**AIM OF THE TASK**: In the answer, each line must appear exactly as in the records, and no picture may appear.

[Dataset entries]
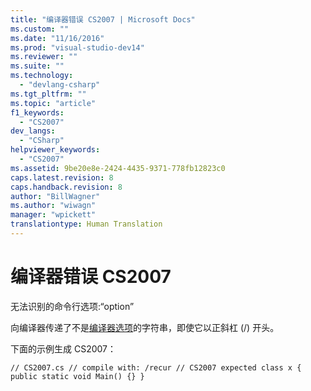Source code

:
 ```yaml
---
title: "编译器错误 CS2007 | Microsoft Docs"
ms.custom: ""
ms.date: "11/16/2016"
ms.prod: "visual-studio-dev14"
ms.reviewer: ""
ms.suite: ""
ms.technology: 
  - "devlang-csharp"
ms.tgt_pltfrm: ""
ms.topic: "article"
f1_keywords: 
  - "CS2007"
dev_langs: 
  - "CSharp"
helpviewer_keywords: 
  - "CS2007"
ms.assetid: 9be20e8e-2424-4435-9371-778fb12823c0
caps.latest.revision: 8
caps.handback.revision: 8
author: "BillWagner"
ms.author: "wiwagn"
manager: "wpickett"
translationtype: Human Translation
---
```

# 编译器错误 CS2007
无法识别的命令行选项:“option”  
  
 向编译器传递了不是[编译器选项](../../csharp/language-reference/compiler-options/index.md)的字符串，即使它以正斜杠 \(\/\) 开头。  
  
 下面的示例生成 CS2007：  
  
```  
// CS2007.cs // compile with: /recur // CS2007 expected class x { public static void Main() {} }  
```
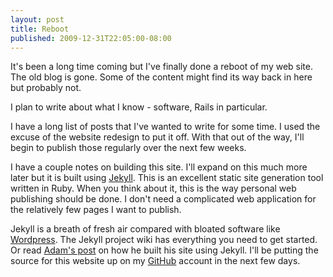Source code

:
 ```yaml
---
layout: post
title: Reboot
published: 2009-12-31T22:05:00-08:00
---
```


It's been a long time coming but I've finally done a reboot of my web site. The old blog is gone. Some of the content might find its way back in here but probably not.

I plan to write about what I know - software, Rails in particular.

I have a long list of posts that I've wanted to write for some time. I used the excuse of the website redesign to put it off. With that out of the way, I'll begin to publish those regularly over the next few weeks.

I have a couple notes on building this site. I'll expand on this much more later but it is built using [Jekyll](http://github.com/mojombo/jekyll). This is an excellent static site generation tool written in Ruby. When you think about it, this is the way personal web publishing should be done. I don't need a complicated web application for the relatively few pages I want to publish.

Jekyll is a breath of fresh air compared with bloated software like [Wordpress](http://wordpress.org). The Jekyll project wiki has everything you need to get started. Or read [Adam's post](http://blog.martiandesigns.com/) on how he built his site using Jekyll. I'll be putting the source for this website up on my [GitHub](http://github.com/ascarter) account in the next few days.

**EXERCISE OUTPUT**:
Source code

:
 ```yaml
---
title: "编译器错误 CS2007 | Microsoft Docs"
ms.custom: ""
ms.date: "11/16/2016"
ms.prod: "visual-studio-dev14"
ms.reviewer: ""
ms.suite: ""
ms.technology: 
  - "devlang-csharp"
ms.tgt_pltfrm: ""
ms.topic: "article"
f1_keywords: 
  - "CS2007"
dev_langs: 
  - "CSharp"
helpviewer_keywords: 
  - "CS2007"
ms.assetid: 9be20e8e-2424-4435-9371-778fb12823c0
caps.latest.revision: 8
caps.handback.revision: 8
author: "BillWagner"
ms.author: "wiwagn"
manager: "wpickett"
translationtype: Human Translation
---
```

# 编译器错误 CS2007
无法识别的命令行选项:“option”  
  
 向编译器传递了不是[编译器选项](../../csharp/language-reference/compiler-options/index.md)的字符串，即使它以正斜杠 \(\/\) 开头。  
  
 下面的示例生成 CS2007：  
  
```  
// CS2007.cs // compile with: /recur // CS2007 expected class x { public static void Main() {} }  
```
Source code

:
 ```yaml
---
layout: post
title: Reboot
published: 2009-12-31T22:05:00-08:00
---
```


It's been a long time coming but I've finally done a reboot of my web site. The old blog is gone. Some of the content might find its way back in here but probably not.

I plan to write about what I know - software, Rails in particular.

I have a long list of posts that I've wanted to write for some time. I used the excuse of the website redesign to put it off. With that out of the way, I'll begin to publish those regularly over the next few weeks.

I have a couple notes on building this site. I'll expand on this much more later but it is built using [Jekyll](http://github.com/mojombo/jekyll). This is an excellent static site generation tool written in Ruby. When you think about it, this is the way personal web publishing should be done. I don't need a complicated web application for the relatively few pages I want to publish.

Jekyll is a breath of fresh air compared with bloated software like [Wordpress](http://wordpress.org). The Jekyll project wiki has everything you need to get started. Or read [Adam's post](http://blog.martiandesigns.com/) on how he built his site using Jekyll. I'll be putting the source for this website up on my [GitHub](http://github.com/ascarter) account in the next few days.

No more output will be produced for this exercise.